Recorded data

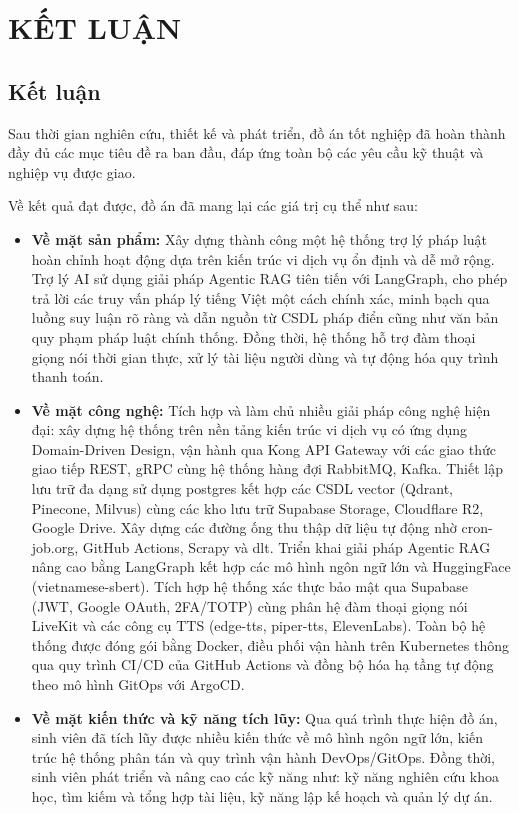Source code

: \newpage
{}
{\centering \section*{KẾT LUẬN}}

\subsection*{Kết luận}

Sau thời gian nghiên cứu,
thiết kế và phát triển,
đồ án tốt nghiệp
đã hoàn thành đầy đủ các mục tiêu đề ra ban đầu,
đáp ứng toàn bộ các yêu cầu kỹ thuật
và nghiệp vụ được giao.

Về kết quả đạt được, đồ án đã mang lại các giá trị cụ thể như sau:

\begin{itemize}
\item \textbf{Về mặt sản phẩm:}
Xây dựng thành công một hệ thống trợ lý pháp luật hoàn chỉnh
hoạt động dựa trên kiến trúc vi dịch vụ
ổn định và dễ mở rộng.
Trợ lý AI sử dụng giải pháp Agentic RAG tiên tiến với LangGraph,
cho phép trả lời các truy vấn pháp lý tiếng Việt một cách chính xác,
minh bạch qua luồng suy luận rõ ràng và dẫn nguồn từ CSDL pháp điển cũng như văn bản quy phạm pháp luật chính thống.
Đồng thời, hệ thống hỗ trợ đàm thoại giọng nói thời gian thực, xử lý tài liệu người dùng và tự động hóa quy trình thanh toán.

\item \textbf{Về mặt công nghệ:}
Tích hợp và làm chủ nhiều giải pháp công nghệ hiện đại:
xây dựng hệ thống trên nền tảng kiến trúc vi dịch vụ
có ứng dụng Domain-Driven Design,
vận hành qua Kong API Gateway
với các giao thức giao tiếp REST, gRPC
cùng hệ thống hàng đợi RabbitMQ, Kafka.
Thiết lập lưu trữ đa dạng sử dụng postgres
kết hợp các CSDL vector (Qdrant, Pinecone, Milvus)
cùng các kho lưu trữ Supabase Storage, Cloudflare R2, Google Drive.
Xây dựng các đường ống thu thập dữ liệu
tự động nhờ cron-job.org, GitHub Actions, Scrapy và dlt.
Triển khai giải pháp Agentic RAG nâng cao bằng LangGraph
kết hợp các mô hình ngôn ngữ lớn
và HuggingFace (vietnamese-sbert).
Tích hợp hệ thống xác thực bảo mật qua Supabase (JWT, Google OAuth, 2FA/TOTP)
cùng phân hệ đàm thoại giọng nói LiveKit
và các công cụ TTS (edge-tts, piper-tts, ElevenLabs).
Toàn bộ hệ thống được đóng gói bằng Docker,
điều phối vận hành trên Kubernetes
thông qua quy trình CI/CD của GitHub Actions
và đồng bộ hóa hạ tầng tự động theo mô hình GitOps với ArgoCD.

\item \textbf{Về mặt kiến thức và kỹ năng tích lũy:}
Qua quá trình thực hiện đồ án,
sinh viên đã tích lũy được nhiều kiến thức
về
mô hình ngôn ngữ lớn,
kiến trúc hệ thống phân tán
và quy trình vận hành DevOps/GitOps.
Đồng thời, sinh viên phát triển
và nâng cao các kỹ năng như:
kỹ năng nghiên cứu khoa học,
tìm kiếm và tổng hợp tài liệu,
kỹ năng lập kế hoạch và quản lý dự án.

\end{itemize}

What this task involves
Go through the records above and copy each line where "thực" is found.

Output for this task
Đồng thời, hệ thống hỗ trợ đàm thoại giọng nói thời gian thực, xử lý tài liệu người dùng và tự động hóa quy trình thanh toán.
Tích hợp hệ thống xác thực bảo mật qua Supabase (JWT, Google OAuth, 2FA/TOTP)
Qua quá trình thực hiện đồ án,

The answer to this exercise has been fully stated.